Here is Gordon's post on why the diploma privilege isn't entirely irrational.  Here is my post after the Seventh Circuit reversed the district court's dismissal of the case and sent it back for trial.  As regular readers know, Gordon and I taught at Wisconsin and Marquette, respectively.

So, why did the case settle?  Vaguely reminiscent of many cases in my Con Law book so many years ago, the case was destined to fail for mundane procedural reasons.  First, the case kept losing its "ripeness."  First, Christopher Wiesmueller, a graduate of Oklahoma City University School of Law, was representing himself and a class of others similarly situated pro se.  However, once he passed the Wisconsin bar, his case was moot.  So, he substituted as the name plaintiffs Heather Devan and his wife, Corinne Wiesmueller.  However, during the course of case, Devan passed the Wisconsin bar, leaving only Ms. Wiesmueller.  But then it gets even more complicated.

The case was first certified as a class for injunctive relief in 2008 by District Judge Barbara Crabb.  However, after the Seventh Circuit remanded, Weismueller moved for summary judgment for plaintiffs.  In denying that fairly aggressive motion on October 30, 2009, Judge Crabb orders a hearing to reexamine the certification of the class, noting that Rule 23 requires a judge to consider whether class counsel has the experience and resources to effectively serve the interests of the class.  I will spare you the gory details of Judge Crabb's analysis of Wiesmueller's experience and resources, but suffice it to say that she believed he was "over his head."  (Wiesmueller v. Kosobucki, 667 F.Supp.2d 1001 (W.D. Wis. Oct. 30, 2009 -- maybe good scare material for legal writing/appellate procedure professors).  She encouraged him, in preparation for the hearing, to associate himself with others with more federal practice experiences and resources to undertake what she felt would be an involved discovery process.

Perhaps proving Judge Crabb right, Wiesmueller then moved for the judge to recuse herself on the basis of herself being a 1962 Wisconsin graduate, having received an award from an alumni association, for having interns from the two Wisconsin school, for berating him unfairly, and for irrationally requesting Wiesmueller "sua sponte" to remove former Supreme Court Justice Louis Butler as a defendant in that capacity because he was no longer a member of that court.  Not unsurprisingly, Judge Crabb denied that motion on December 2, 2009 (Westlaw citation:  2009 WL 4667576), held a hearing as to whether Wiesmueller had the experience to lead the class on December 3, 2009, and ruled he did not on December 4 and so de-certified the class (Westlaw citation:  2009 WL 4722197).  Judge Crabb reminded Wiesmueller that he could represent individual plaintiffs in the case, but not the class.  The remaining individual plaintiff was his wife, Ms. Wiesmueller, who is scheduled to take the bar in July.

So, the case ends with a whimper (although a fairly interesting and complex one), not a bang.  Wiesmueller says he was tired of the case and his only plaintiff was about to lose standing.

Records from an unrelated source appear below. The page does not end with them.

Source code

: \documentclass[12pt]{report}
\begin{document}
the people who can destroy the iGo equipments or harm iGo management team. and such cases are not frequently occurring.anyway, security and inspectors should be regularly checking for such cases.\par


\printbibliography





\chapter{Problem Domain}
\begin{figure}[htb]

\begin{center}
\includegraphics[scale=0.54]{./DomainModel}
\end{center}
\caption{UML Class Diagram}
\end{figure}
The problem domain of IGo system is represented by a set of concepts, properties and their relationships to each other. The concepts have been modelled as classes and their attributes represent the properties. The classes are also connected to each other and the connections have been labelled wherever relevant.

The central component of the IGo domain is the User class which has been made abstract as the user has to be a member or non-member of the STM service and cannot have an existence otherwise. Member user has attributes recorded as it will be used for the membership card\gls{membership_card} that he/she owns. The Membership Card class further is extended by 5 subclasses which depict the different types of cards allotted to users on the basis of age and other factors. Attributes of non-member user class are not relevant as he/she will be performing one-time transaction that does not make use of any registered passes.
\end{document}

So how do rules like the Diploma Privilege go away?  I can't see a lot of Wisconsin legislators wanting to be the ones to repeal that rule, and it didn't look like a lot of Wisconsin attorneys were lining up to be co-counsel with Wiesmueller, either.  Standing will always be an issue as few law school graduates are going to move to Wisconsin, declare an interest in taking the bar and then wait multiple years for the court case to end without getting on with their lives.

And I do think it would be better for both law schools and the state to do away with the rule.  There are few positives to the rule that I can see.  If the diploma privilege attracts students to those schools, then those students by definition are looking for a way to practice law without any unnecessary work.  Not the driven Type A students that make a name for themselves and the school.  It may also encourage graduates to stay in-state, but again those on the margins that stay because of the privilege may be the least ambitious.  Of course, many, many of the students who go to those law schools do not do so because of the privilege, but because they like the schools.  And, a lot of graduates stay in Wisconsin not because of the privilege but because they want to live in Wisconsin.  So, the positive aspects of the privilege seem small.  And I do think there are negatives.  Law schools gain national reputations by having their graduates fly away to other places and spread the good name of their institution far and wide.  To the extent that the privilege disincentivizes graduates to do that, then it is a negative thing.  My impression was that Milwaukee and the other smaller legal markets in Wisconsin could not absorb all the good attorneys coming out of the two law schools.

But, there won't be any changes for awhile!